Petitioner's motion to supplement his motion for a certificate of appealability, which raises these same arguments, likewise raises no grounds upon which this Court would be inclined to reconsider the denial of Petitioner's request for a certificate of appealability.
As to Petitioner's request to proceed in forma pauperis on appeal and to submit his affidavit of indigency at a later time, these motions likewise are denied. Pursuant to 28 U.S.C. § 1915(a)(3), an appeal may not be taken in forma pauperis if the appeal is not taken in good faith. Federal Rule of Appellate Procedure 24(a)(3)(A) also provides:
A party who was permitted to proceed in forma pauperis in the district-court action, or who was determined to be financially unable to obtain an adequate defense in a criminal case, may proceed on appeal in forma pauperis without further authorization, unless:
(A) the district court-before or after the notice of appeal is filedcertifies that the appeal is not taken in good faith[.]Id. In addressing this standard, another court has explained:
The good faith standard is an objective one. Coppedge v. United States, 369 U.S. 438, 445, 82 S.Ct. 917, 8 L.Ed.2d 21 (1962). An appeal is not taken in good faith if the issue presented is frivolous. Id. Accordingly, it would be inconsistent for a district court to determine that a complaint is too frivolous to be served, yet has sufficient merit to support an appeal in forma pauperis. See Williams v. Kullman, 722 F.2d 1048, 1050 n. 1 (2d Cir. 1983).Frazier v. Hesson, 40 F.Supp.2d 957, 967 (W.D.Tenn. 1999). However,
"the standard governing the issuance of a certificate of appealability is more demanding than the standard for determining whether an appeal is in good faith." U.S. v. Cahill-Masching, 2002 WL 15701, * 3 (N.D.Ill. Jan. 4, 2002). "[T]o determine that an appeal is in good faith, a court need only find that a reasonable person could suppose that the appeal has some merit." Walker v. O'Brien, 216 F.3d 626, 631 (7th Cir. 2000).Penny v. Booker, No. 05-70147, 2006 WL 2008523, at *1 (E.D.Michigan, July 17, 2006).

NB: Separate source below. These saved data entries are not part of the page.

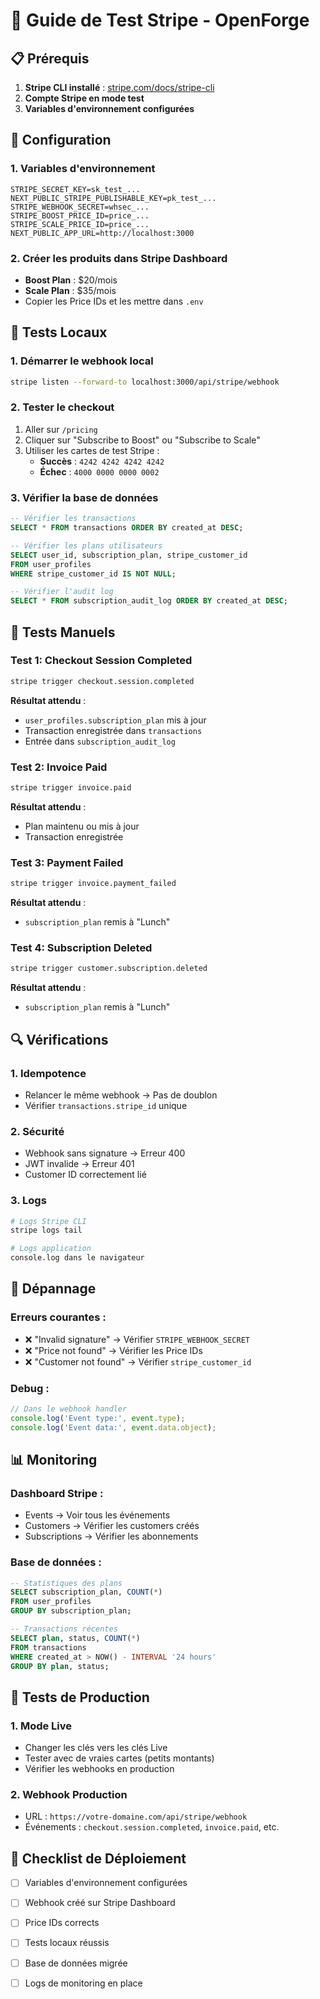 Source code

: # 🧪 Guide de Test Stripe - OpenForge

## 📋 Prérequis

1. **Stripe CLI installé** : [stripe.com/docs/stripe-cli](https://stripe.com/docs/stripe-cli)
2. **Compte Stripe en mode test**
3. **Variables d'environnement configurées**

## 🔧 Configuration

### 1. Variables d'environnement
```env
STRIPE_SECRET_KEY=sk_test_...
NEXT_PUBLIC_STRIPE_PUBLISHABLE_KEY=pk_test_...
STRIPE_WEBHOOK_SECRET=whsec_...
STRIPE_BOOST_PRICE_ID=price_...
STRIPE_SCALE_PRICE_ID=price_...
NEXT_PUBLIC_APP_URL=http://localhost:3000
```

### 2. Créer les produits dans Stripe Dashboard
- **Boost Plan** : $20/mois
- **Scale Plan** : $35/mois
- Copier les Price IDs et les mettre dans `.env`

## 🚀 Tests Locaux

### 1. Démarrer le webhook local
```bash
stripe listen --forward-to localhost:3000/api/stripe/webhook
```

### 2. Tester le checkout
1. Aller sur `/pricing`
2. Cliquer sur "Subscribe to Boost" ou "Subscribe to Scale"
3. Utiliser les cartes de test Stripe :
   - **Succès** : `4242 4242 4242 4242`
   - **Échec** : `4000 0000 0000 0002`

### 3. Vérifier la base de données
```sql
-- Vérifier les transactions
SELECT * FROM transactions ORDER BY created_at DESC;

-- Vérifier les plans utilisateurs
SELECT user_id, subscription_plan, stripe_customer_id 
FROM user_profiles 
WHERE stripe_customer_id IS NOT NULL;

-- Vérifier l'audit log
SELECT * FROM subscription_audit_log ORDER BY created_at DESC;
```

## 🎯 Tests Manuels

### Test 1: Checkout Session Completed
```bash
stripe trigger checkout.session.completed
```
**Résultat attendu** :
- `user_profiles.subscription_plan` mis à jour
- Transaction enregistrée dans `transactions`
- Entrée dans `subscription_audit_log`

### Test 2: Invoice Paid
```bash
stripe trigger invoice.paid
```
**Résultat attendu** :
- Plan maintenu ou mis à jour
- Transaction enregistrée

### Test 3: Payment Failed
```bash
stripe trigger invoice.payment_failed
```
**Résultat attendu** :
- `subscription_plan` remis à "Lunch"

### Test 4: Subscription Deleted
```bash
stripe trigger customer.subscription.deleted
```
**Résultat attendu** :
- `subscription_plan` remis à "Lunch"

## 🔍 Vérifications

### 1. Idempotence
- Relancer le même webhook → Pas de doublon
- Vérifier `transactions.stripe_id` unique

### 2. Sécurité
- Webhook sans signature → Erreur 400
- JWT invalide → Erreur 401
- Customer ID correctement lié

### 3. Logs
```bash
# Logs Stripe CLI
stripe logs tail

# Logs application
console.log dans le navigateur
```

## 🚨 Dépannage

### Erreurs courantes :
- ❌ "Invalid signature" → Vérifier `STRIPE_WEBHOOK_SECRET`
- ❌ "Price not found" → Vérifier les Price IDs
- ❌ "Customer not found" → Vérifier `stripe_customer_id`

### Debug :
```javascript
// Dans le webhook handler
console.log('Event type:', event.type);
console.log('Event data:', event.data.object);
```

## 📊 Monitoring

### Dashboard Stripe :
- Events → Voir tous les événements
- Customers → Vérifier les customers créés
- Subscriptions → Vérifier les abonnements

### Base de données :
```sql
-- Statistiques des plans
SELECT subscription_plan, COUNT(*) 
FROM user_profiles 
GROUP BY subscription_plan;

-- Transactions récentes
SELECT plan, status, COUNT(*) 
FROM transactions 
WHERE created_at > NOW() - INTERVAL '24 hours'
GROUP BY plan, status;
```

## 🎉 Tests de Production

### 1. Mode Live
- Changer les clés vers les clés Live
- Tester avec de vraies cartes (petits montants)
- Vérifier les webhooks en production

### 2. Webhook Production
- URL : `https://votre-domaine.com/api/stripe/webhook`
- Événements : `checkout.session.completed`, `invoice.paid`, etc.

## 📝 Checklist de Déploiement

- [ ] Variables d'environnement configurées
- [ ] Webhook créé sur Stripe Dashboard
- [ ] Price IDs corrects
- [ ] Tests locaux réussis
- [ ] Base de données migrée
- [ ] Logs de monitoring en place

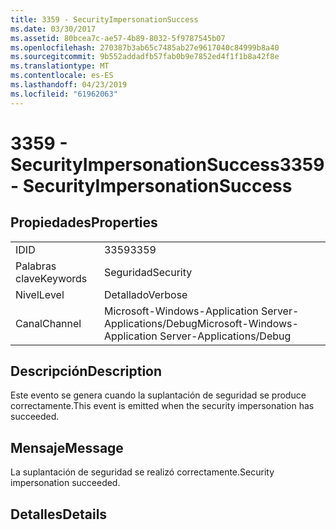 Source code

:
 ```yaml
---
title: 3359 - SecurityImpersonationSuccess
ms.date: 03/30/2017
ms.assetid: 80bcea7c-ae57-4b89-8032-5f9787545b07
ms.openlocfilehash: 270387b3ab65c7485ab27e9617040c84999b8a40
ms.sourcegitcommit: 9b552addadfb57fab0b9e7852ed4f1f1b8a42f8e
ms.translationtype: MT
ms.contentlocale: es-ES
ms.lasthandoff: 04/23/2019
ms.locfileid: "61962063"
---
```

# <a name="3359---securityimpersonationsuccess"></a><span data-ttu-id="1d46b-102">3359 - SecurityImpersonationSuccess</span><span class="sxs-lookup"><span data-stu-id="1d46b-102">3359 - SecurityImpersonationSuccess</span></span>
## <a name="properties"></a><span data-ttu-id="1d46b-103">Propiedades</span><span class="sxs-lookup"><span data-stu-id="1d46b-103">Properties</span></span>  
  
|||  
|-|-|  
|<span data-ttu-id="1d46b-104">ID</span><span class="sxs-lookup"><span data-stu-id="1d46b-104">ID</span></span>|<span data-ttu-id="1d46b-105">3359</span><span class="sxs-lookup"><span data-stu-id="1d46b-105">3359</span></span>|  
|<span data-ttu-id="1d46b-106">Palabras clave</span><span class="sxs-lookup"><span data-stu-id="1d46b-106">Keywords</span></span>|<span data-ttu-id="1d46b-107">Seguridad</span><span class="sxs-lookup"><span data-stu-id="1d46b-107">Security</span></span>|  
|<span data-ttu-id="1d46b-108">Nivel</span><span class="sxs-lookup"><span data-stu-id="1d46b-108">Level</span></span>|<span data-ttu-id="1d46b-109">Detallado</span><span class="sxs-lookup"><span data-stu-id="1d46b-109">Verbose</span></span>|  
|<span data-ttu-id="1d46b-110">Canal</span><span class="sxs-lookup"><span data-stu-id="1d46b-110">Channel</span></span>|<span data-ttu-id="1d46b-111">Microsoft-Windows-Application Server-Applications/Debug</span><span class="sxs-lookup"><span data-stu-id="1d46b-111">Microsoft-Windows-Application Server-Applications/Debug</span></span>|  
  
## <a name="description"></a><span data-ttu-id="1d46b-112">Descripción</span><span class="sxs-lookup"><span data-stu-id="1d46b-112">Description</span></span>  
 <span data-ttu-id="1d46b-113">Este evento se genera cuando la suplantación de seguridad se produce correctamente.</span><span class="sxs-lookup"><span data-stu-id="1d46b-113">This event is emitted when the security impersonation has succeeded.</span></span>  
  
## <a name="message"></a><span data-ttu-id="1d46b-114">Mensaje</span><span class="sxs-lookup"><span data-stu-id="1d46b-114">Message</span></span>  
 <span data-ttu-id="1d46b-115">La suplantación de seguridad se realizó correctamente.</span><span class="sxs-lookup"><span data-stu-id="1d46b-115">Security impersonation succeeded.</span></span>  
  
## <a name="details"></a><span data-ttu-id="1d46b-116">Detalles</span><span class="sxs-lookup"><span data-stu-id="1d46b-116">Details</span></span>
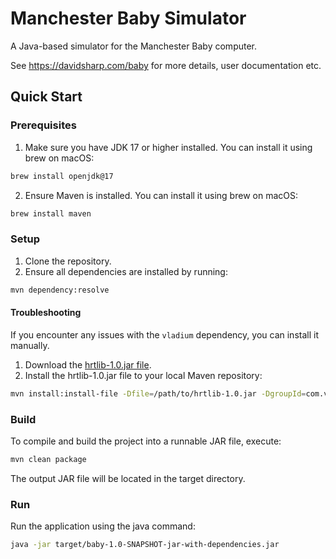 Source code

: # Manchester Baby Simulator

A Java-based simulator for the Manchester Baby computer.

See https://davidsharp.com/baby for more details, user documentation etc.

## Quick Start

### Prerequisites

1. Make sure you have JDK 17 or higher installed. You can install it using brew on macOS:

```bash
brew install openjdk@17
```

2. Ensure Maven is installed. You can install it using brew on macOS:

```bash
brew install maven
```

### Setup

1. Clone the repository.
2. Ensure all dependencies are installed by running:
```bash
mvn dependency:resolve
```
#### Troubleshooting
If you encounter any issues with the `vladium` dependency, you can install it manually.

1. Download the [hrtlib-1.0.jar file](https://artifacts.alfresco.com/nexus/content/repositories/public/com/vladium/utils/timing/hrtlib/1.0/hrtlib-1.0.jar).
2. Install the hrtlib-1.0.jar file to your local Maven repository:

```bash
mvn install:install-file -Dfile=/path/to/hrtlib-1.0.jar -DgroupId=com.vladium.utils.timing -DartifactId=hrtlib -Dversion=1.0 -Dpackaging=jar
```

### Build

To compile and build the project into a runnable JAR file, execute:

```bash
mvn clean package
```

The output JAR file will be located in the target directory.

### Run

Run the application using the java command:

```bash
java -jar target/baby-1.0-SNAPSHOT-jar-with-dependencies.jar
```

The Court certifies pursuant to 28 U.S.C. § 1915(a)(3) that the appeal is not in good faith. WHEREUPON, the Court DENIES Petitioner's motion to supplement his certificate of appealability, motion for reconsideration under Rule 60(b), request to proceed in forma pauperis on appeal and his request to submit an affidavit of indigency at a later date. Docs. 20-23.